Monday, May 23, 2011

Bonifacio -- here be pirates

Here be pirates. This southernmost tip of Corsica has a hilltop bastion above severe limestone cliffs: Bonifacio. It is protected by a gate so thick that to get into the town one had to pass through eight different wooden barriers set into it, plus a drawbridge, with a complicated set of counterweights, to confuse weary invaders. The secluded marina is the quintessential storybook pirate cove. A film set for Johnny Dep.




And here be real pirates. For nearly three hundred years Saracen and Barbary pirates reigned supreme in this gorgeous little harbour, and, in truth, over much of the Mediterranean. They operated as if they owned the place. Interestingly, they kept their illicit smuggling and slavery business close to the coast as they were rather fearful of the Corsicans, and were not at all inclined to take them back as slaves. The cagey Corsicans, as they had done for centuries, secreted themselves up in the hills to avoid being plagued by them.
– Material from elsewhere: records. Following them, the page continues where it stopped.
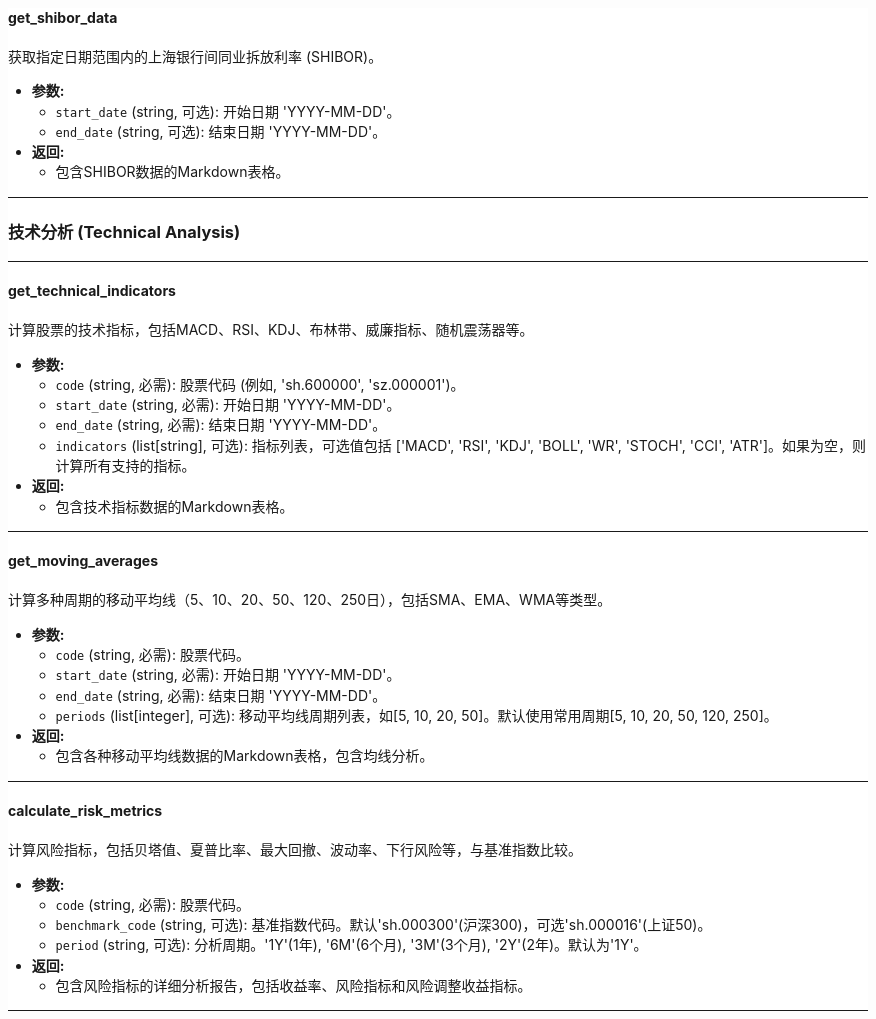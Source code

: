 
#### **get_shibor_data**
获取指定日期范围内的上海银行间同业拆放利率 (SHIBOR)。

* **参数:**
    * `start_date` (string, 可选): 开始日期 'YYYY-MM-DD'。
    * `end_date` (string, 可选): 结束日期 'YYYY-MM-DD'。
* **返回:**
    * 包含SHIBOR数据的Markdown表格。

---

### **技术分析 (Technical Analysis)**

---

#### **get_technical_indicators**
计算股票的技术指标，包括MACD、RSI、KDJ、布林带、威廉指标、随机震荡器等。

* **参数:**
    * `code` (string, 必需): 股票代码 (例如, 'sh.600000', 'sz.000001')。
    * `start_date` (string, 必需): 开始日期 'YYYY-MM-DD'。
    * `end_date` (string, 必需): 结束日期 'YYYY-MM-DD'。
    * `indicators` (list[string], 可选): 指标列表，可选值包括 ['MACD', 'RSI', 'KDJ', 'BOLL', 'WR', 'STOCH', 'CCI', 'ATR']。如果为空，则计算所有支持的指标。
* **返回:**
    * 包含技术指标数据的Markdown表格。

---

#### **get_moving_averages**
计算多种周期的移动平均线（5、10、20、50、120、250日），包括SMA、EMA、WMA等类型。

* **参数:**
    * `code` (string, 必需): 股票代码。
    * `start_date` (string, 必需): 开始日期 'YYYY-MM-DD'。
    * `end_date` (string, 必需): 结束日期 'YYYY-MM-DD'。
    * `periods` (list[integer], 可选): 移动平均线周期列表，如[5, 10, 20, 50]。默认使用常用周期[5, 10, 20, 50, 120, 250]。
* **返回:**
    * 包含各种移动平均线数据的Markdown表格，包含均线分析。

---

#### **calculate_risk_metrics**
计算风险指标，包括贝塔值、夏普比率、最大回撤、波动率、下行风险等，与基准指数比较。

* **参数:**
    * `code` (string, 必需): 股票代码。
    * `benchmark_code` (string, 可选): 基准指数代码。默认'sh.000300'(沪深300)，可选'sh.000016'(上证50)。
    * `period` (string, 可选): 分析周期。'1Y'(1年), '6M'(6个月), '3M'(3个月), '2Y'(2年)。默认为'1Y'。
* **返回:**
    * 包含风险指标的详细分析报告，包括收益率、风险指标和风险调整收益指标。

---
The Moors, the pirates, figure large, even today. A black Moor's head on a white background, once a sign of independence, is still the identifying symbol of Corsica, and is used on the Corsican flag. Once upon a time the black bandana used to cover the Moor's eyes. It is said in some parts that this used to date from the time the Corsicans were prone to decapitating the heads of their Moorish invaders, so, think payback.




Coriscans are renowned, historically, for that payback payout, their vendettas. These could be over small things, like the ownership of a pig or a feud with the next village. Or over large things, like the ownership of their country or warning signs to ward off invaders.




High above the village of Bonifacio, way into the interior along the coast, Corsicans have taken to the hills in times of trouble. Knives have been their weapons of choice. These hills were their Nottingham Forest. Here they felt safe. From here they could protect themselves. They had the produits du terroir to sustain them in times of need.




And, today, we partook of some of their forest specialities for our long leisurely delicious Sunday lunch. We ate wild boar pate, young veal ragout dressed with field olives and a thick crust of burnt sugar on the best creme brule dessert we've ever eaten: oven-baked, poured into a thick earthenware pot, the bottom fanned with whole leaves of mint, for flavour. Incredibly delicious. No wonder the Corsicans and the pirates loved these parts.



oooOOOooo







Bastion on the hills of Bonifacio


Here be pirates in days of yore




Knives were the weapon of choice for Corsicans

Symbol on Corsica's flag












2 comments:

  1. Great stuff! Can't imagine how you have the time to research all the wonderful info in your documentaries! Looking forward to Sardinia and the Vendettas!